ACTIVITY:
From the line containing "bound $p(T^*)$ satisfying" down to the line containing "Since $H$ is" in the records below, reproduce every line exactly, ends included, and omit all others.

RECORDED INFORMATION:
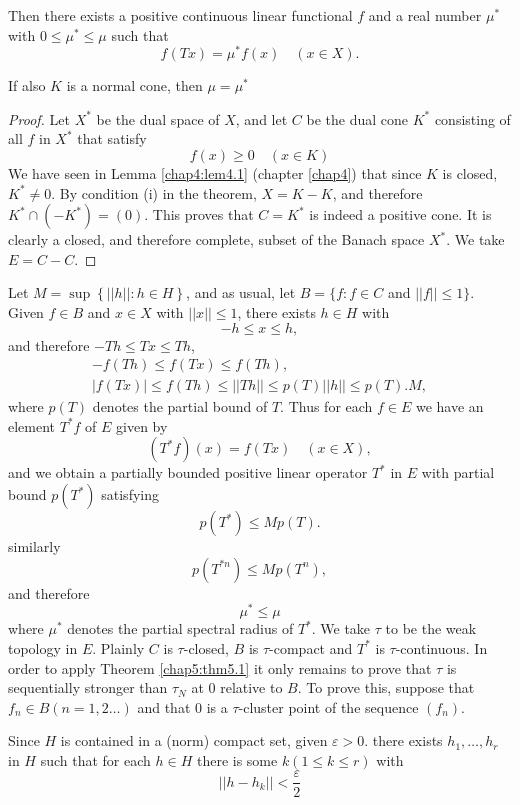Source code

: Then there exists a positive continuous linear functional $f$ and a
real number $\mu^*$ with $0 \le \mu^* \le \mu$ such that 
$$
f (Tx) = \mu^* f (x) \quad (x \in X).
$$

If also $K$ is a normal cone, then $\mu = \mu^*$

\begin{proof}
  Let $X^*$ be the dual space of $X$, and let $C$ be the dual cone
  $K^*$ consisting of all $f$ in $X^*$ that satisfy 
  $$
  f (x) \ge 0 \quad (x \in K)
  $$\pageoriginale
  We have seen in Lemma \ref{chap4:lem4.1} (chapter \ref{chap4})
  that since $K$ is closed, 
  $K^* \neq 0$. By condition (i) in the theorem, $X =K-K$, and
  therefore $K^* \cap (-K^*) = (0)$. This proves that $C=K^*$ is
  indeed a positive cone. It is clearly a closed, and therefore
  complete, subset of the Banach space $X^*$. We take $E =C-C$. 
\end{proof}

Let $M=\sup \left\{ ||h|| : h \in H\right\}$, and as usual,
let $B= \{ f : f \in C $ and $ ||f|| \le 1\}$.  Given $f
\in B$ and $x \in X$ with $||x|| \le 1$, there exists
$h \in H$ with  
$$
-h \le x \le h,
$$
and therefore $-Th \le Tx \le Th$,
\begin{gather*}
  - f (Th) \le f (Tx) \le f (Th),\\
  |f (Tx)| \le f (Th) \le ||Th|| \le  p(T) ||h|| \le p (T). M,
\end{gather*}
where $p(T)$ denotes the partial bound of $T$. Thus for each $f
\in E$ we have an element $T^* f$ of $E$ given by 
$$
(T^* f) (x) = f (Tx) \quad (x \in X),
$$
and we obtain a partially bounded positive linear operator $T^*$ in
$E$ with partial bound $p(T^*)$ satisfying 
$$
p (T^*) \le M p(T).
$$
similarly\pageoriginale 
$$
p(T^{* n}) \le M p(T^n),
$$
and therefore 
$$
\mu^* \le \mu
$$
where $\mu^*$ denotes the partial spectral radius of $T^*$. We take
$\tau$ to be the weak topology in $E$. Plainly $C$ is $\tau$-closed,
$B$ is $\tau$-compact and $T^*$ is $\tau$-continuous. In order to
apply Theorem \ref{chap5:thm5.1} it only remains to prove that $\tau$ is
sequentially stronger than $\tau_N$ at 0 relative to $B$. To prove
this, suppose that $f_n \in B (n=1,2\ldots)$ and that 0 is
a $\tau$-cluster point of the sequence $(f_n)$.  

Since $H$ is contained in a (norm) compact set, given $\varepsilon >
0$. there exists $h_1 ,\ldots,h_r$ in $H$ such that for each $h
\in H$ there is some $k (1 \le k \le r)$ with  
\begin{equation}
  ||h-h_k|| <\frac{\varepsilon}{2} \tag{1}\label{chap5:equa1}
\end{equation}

==

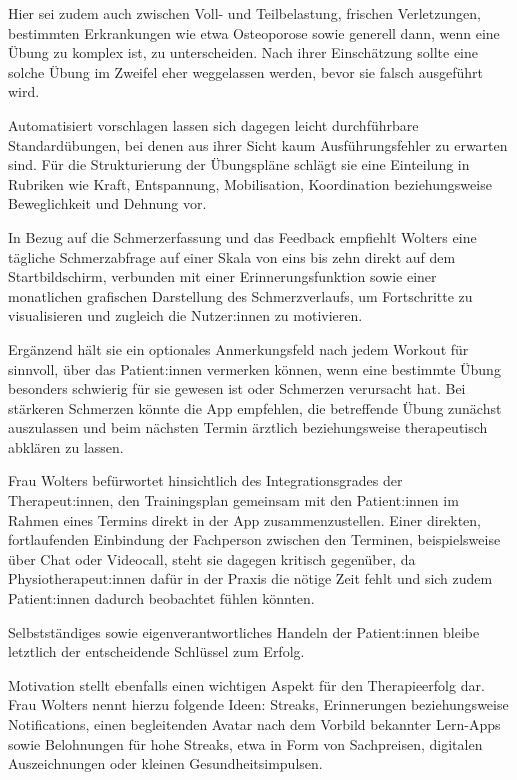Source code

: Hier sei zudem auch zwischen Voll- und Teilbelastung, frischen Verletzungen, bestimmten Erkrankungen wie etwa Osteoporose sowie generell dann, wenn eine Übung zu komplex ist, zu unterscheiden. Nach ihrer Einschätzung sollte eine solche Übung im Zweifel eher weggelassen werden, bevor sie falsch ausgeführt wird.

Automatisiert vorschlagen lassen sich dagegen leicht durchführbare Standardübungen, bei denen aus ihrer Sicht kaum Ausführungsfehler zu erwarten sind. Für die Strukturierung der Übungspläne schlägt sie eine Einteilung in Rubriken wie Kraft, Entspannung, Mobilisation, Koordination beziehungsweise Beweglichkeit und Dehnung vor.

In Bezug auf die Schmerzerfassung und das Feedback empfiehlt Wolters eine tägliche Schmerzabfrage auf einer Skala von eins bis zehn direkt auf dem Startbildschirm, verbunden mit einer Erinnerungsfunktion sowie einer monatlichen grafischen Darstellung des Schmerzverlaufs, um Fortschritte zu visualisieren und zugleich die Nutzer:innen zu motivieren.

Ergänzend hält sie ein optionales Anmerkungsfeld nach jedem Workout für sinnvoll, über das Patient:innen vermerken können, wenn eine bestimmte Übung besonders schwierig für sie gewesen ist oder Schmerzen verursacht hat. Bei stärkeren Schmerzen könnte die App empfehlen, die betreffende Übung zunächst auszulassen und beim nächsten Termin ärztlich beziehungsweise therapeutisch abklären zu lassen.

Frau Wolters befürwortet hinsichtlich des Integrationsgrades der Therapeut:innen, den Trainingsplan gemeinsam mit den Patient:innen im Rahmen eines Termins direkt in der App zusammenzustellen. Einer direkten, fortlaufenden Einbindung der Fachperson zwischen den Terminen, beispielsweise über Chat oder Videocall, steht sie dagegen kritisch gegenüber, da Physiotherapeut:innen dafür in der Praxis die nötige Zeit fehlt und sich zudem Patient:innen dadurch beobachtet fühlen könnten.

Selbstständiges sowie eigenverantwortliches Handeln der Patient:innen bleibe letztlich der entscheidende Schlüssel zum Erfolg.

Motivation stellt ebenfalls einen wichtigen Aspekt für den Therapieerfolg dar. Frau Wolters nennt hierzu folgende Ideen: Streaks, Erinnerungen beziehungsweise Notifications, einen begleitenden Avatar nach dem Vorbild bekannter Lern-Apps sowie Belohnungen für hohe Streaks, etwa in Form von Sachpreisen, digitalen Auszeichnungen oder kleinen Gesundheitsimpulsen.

FINISHED TASK:
$E$ with partial bound $p(T^*)$ satisfying 
$$
p (T^*) \le M p(T).
$$
similarly\pageoriginale 
$$
p(T^{* n}) \le M p(T^n),
$$
and therefore 
$$
\mu^* \le \mu
$$
where $\mu^*$ denotes the partial spectral radius of $T^*$. We take
$\tau$ to be the weak topology in $E$. Plainly $C$ is $\tau$-closed,
$B$ is $\tau$-compact and $T^*$ is $\tau$-continuous. In order to
apply Theorem \ref{chap5:thm5.1} it only remains to prove that $\tau$ is
sequentially stronger than $\tau_N$ at 0 relative to $B$. To prove
this, suppose that $f_n \in B (n=1,2\ldots)$ and that 0 is
a $\tau$-cluster point of the sequence $(f_n)$.  

Since $H$ is contained in a (norm) compact set, given $\varepsilon >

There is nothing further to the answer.